Quand on cherche, on trouve, au moins partiellement. On trouve chez les antiques Grecs et Romains des fêtes très particulières en l’honneur de Dionysos pour les uns, Saturne pour les autres. A chaque fois, il s’agissait de se réjouir du retour des beaux jours après le solstice d’hiver. Ces fêtes étaient bien souvent excessives, arrosées et même sexuelles. Chez les Romains, lors des Saturnales qui se déroulaient à cheval sur décembre et janvier, on tirait au sort un esclave qui était nommé roi d’un jour… Parfois c’était une élection, parfois une fève dans un gâteau qui désignait arbitrairement ce roi du jour…

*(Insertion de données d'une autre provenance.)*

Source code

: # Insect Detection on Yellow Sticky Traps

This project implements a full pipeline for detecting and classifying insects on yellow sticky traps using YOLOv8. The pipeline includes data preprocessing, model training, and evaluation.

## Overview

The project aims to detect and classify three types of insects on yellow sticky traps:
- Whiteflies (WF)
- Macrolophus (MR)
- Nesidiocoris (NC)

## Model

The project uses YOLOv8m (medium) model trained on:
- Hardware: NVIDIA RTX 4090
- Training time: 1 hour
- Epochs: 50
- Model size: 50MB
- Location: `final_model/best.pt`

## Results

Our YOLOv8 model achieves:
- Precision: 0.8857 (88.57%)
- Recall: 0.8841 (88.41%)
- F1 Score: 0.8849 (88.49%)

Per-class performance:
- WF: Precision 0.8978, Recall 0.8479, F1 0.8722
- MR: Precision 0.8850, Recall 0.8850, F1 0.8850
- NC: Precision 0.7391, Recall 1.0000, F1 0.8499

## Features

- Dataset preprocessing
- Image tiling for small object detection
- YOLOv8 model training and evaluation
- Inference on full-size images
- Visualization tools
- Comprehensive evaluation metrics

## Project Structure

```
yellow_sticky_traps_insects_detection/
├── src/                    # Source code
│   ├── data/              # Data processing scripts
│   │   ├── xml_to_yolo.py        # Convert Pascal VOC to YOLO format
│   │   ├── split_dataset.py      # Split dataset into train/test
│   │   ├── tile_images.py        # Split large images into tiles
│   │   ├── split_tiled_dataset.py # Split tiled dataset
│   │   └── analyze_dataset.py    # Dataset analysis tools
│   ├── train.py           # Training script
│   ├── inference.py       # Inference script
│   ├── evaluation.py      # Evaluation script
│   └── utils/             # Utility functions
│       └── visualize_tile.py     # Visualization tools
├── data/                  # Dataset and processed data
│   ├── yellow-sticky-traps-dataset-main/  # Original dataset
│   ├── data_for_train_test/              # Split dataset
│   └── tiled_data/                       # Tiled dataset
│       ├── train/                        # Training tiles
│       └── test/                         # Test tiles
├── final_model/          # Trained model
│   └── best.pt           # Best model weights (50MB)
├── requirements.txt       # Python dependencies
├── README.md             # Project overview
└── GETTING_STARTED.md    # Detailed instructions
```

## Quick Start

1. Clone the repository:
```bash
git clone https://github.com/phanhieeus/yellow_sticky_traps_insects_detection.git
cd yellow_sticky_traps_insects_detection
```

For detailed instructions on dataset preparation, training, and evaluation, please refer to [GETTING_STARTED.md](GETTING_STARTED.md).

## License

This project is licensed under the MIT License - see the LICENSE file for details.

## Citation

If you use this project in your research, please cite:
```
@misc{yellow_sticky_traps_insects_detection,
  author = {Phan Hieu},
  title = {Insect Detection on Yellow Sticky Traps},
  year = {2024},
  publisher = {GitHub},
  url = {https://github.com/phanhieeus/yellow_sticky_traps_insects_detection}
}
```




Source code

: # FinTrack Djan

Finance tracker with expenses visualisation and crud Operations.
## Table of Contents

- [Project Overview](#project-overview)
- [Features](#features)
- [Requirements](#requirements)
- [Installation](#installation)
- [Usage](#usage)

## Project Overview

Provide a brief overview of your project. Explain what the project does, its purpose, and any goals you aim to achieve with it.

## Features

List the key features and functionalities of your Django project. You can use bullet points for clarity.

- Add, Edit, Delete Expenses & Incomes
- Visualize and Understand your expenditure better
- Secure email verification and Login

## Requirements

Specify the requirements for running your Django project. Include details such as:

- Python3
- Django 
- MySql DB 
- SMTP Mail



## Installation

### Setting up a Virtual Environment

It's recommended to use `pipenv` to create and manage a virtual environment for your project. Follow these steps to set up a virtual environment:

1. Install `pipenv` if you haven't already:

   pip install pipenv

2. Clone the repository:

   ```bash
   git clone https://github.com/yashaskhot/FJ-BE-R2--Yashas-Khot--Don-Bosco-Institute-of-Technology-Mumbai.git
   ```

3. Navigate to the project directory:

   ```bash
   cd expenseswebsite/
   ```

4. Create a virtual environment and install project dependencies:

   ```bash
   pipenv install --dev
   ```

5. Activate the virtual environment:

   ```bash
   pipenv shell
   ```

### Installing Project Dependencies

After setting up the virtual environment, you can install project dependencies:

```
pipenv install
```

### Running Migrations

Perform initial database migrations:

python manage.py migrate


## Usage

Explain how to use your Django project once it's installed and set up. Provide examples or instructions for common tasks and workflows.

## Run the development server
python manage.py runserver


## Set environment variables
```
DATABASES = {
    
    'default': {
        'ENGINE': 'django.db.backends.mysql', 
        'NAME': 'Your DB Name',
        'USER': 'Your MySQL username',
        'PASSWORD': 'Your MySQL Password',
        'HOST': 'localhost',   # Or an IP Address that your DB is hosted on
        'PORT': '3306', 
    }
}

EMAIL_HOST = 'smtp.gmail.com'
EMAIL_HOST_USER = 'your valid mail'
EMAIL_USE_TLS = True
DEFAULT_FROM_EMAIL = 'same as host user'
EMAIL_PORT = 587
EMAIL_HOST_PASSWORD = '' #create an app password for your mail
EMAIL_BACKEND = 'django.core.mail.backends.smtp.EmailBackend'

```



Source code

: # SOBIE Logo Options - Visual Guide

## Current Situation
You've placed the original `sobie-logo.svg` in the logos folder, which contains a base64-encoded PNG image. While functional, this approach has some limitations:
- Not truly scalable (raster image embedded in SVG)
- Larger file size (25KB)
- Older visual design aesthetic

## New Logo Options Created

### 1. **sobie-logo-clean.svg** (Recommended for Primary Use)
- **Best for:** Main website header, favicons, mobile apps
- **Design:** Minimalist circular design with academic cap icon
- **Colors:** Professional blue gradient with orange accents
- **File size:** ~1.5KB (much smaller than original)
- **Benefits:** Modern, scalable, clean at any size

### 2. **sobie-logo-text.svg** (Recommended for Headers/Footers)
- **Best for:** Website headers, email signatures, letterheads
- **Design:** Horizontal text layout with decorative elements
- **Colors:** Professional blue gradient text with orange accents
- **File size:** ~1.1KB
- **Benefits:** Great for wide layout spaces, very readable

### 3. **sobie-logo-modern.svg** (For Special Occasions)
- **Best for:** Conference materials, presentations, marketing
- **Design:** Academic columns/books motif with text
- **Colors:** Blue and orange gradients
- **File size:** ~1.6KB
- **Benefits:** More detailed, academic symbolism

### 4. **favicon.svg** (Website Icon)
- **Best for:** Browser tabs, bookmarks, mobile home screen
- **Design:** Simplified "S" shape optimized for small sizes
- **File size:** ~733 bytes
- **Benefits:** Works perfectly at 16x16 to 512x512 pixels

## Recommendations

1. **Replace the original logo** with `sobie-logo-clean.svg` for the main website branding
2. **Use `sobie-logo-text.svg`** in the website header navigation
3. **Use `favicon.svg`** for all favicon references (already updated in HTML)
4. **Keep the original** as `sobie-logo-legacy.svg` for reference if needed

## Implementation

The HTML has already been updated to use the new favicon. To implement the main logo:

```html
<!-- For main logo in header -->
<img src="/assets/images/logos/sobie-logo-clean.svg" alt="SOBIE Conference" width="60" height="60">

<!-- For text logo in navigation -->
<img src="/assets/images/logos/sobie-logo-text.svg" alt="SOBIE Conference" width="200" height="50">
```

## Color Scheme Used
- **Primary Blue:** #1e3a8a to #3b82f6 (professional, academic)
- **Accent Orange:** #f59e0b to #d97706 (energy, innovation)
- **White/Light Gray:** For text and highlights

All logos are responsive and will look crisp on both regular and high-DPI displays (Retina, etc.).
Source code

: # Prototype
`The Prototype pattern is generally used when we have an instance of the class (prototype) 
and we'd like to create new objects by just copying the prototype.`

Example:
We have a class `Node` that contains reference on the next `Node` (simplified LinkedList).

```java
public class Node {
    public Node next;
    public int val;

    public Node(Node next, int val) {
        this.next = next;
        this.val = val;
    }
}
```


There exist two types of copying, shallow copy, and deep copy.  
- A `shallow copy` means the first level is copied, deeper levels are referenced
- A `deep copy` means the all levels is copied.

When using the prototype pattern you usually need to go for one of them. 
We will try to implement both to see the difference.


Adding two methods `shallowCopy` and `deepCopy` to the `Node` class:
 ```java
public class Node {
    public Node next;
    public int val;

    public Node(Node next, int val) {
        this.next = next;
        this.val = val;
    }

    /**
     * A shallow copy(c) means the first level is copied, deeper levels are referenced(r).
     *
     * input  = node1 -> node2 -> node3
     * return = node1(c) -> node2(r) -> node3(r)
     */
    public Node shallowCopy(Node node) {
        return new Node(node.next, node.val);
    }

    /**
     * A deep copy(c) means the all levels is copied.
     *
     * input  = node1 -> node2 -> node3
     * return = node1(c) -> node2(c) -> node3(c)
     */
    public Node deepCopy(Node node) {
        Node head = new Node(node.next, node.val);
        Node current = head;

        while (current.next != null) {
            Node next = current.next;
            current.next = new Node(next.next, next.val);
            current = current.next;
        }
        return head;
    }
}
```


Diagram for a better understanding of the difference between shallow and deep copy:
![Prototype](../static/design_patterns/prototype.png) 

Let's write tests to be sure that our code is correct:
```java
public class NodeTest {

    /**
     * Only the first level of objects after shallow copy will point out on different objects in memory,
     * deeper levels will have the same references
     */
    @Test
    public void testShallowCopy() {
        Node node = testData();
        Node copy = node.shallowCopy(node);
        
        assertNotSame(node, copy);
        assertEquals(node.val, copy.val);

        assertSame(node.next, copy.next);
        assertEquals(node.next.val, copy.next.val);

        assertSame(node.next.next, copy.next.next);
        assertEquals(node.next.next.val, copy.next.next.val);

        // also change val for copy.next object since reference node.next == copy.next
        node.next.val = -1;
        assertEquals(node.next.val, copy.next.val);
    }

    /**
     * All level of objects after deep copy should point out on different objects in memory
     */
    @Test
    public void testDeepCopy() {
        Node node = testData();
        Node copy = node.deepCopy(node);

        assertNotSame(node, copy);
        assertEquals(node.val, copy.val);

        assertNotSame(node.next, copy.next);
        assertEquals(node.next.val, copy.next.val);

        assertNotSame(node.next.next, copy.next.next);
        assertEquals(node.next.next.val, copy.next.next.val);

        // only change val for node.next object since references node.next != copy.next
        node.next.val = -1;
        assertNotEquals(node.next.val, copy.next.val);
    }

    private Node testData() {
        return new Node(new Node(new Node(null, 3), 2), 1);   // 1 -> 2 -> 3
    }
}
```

On a beaucoup jasé sur le devenir du roi d’un jour. Il pouvait exaucer des vœux dans la journée, pour lui ou d’autres, mais que devenait-il à la fin de la journée ? Certains disent qu’il était mis à mort, et cela arrivait quelques fois. Mais dans la majorité des cas, il était tout simplement renvoyé à son sort, certains diraient à son triste sort…
Revenons au tirage au sort ! Vous ne serez pas surpris d’apprendre que parfois le plus jeune allait sous la table pour désigner de façon assez arbitraire et neutre la part de galette que chacun allait recevoir. Comme quoi nos traditions remontent toujours très loin même si elles ont été christianisées à un moment car il n’est plus question de tuer notre roi à la fin de la journée, bien sûr !
Cette tradition de tirer les rois est restée et on a fait le lien avec ces rois mages qui venaient adorer Jésus dans sa crèche… Quelques anecdotes sont restées dans notre histoire même s’il est très difficile de leur donner du crédit… On dit, par exemple, que François 1er dont la légitimité n’était pas établie avec solidité, s’était fâché très sévèrement contre un jeune prince de la cour qui avait eu la fève et s’était proclamé roi. Il en fut pour ses frais car le jeune roi et quelques amis avaient ravagé une partie de son domicile… Lèse-majesté en quelque sorte !On dit aussi que Louis XV avait tiré les rois avec ses petits-enfants et que la fève s’était fractionnée en trois parties dont les futurs Louis XVI, Louis XVIII et Charles X avaient chacun récupéré un bout. Ils se proclamèrent tous trois rois dans l’euphorie de la jeunesse tandis que le sage Louis XV y voyait là un signe de drame… Effectivement, les trois jeunes hommes allaient devenir chacun à leur tour roi… mais rien ne dit que cette histoire comporte la moindre parcelle de vérité !
Pendant la période de la Révolution Française, il était bien délicat de parler de galette des rois, on eut donc la galette du bon voisinage… mais la tradition perdura et arriva ainsi jusqu’à nous !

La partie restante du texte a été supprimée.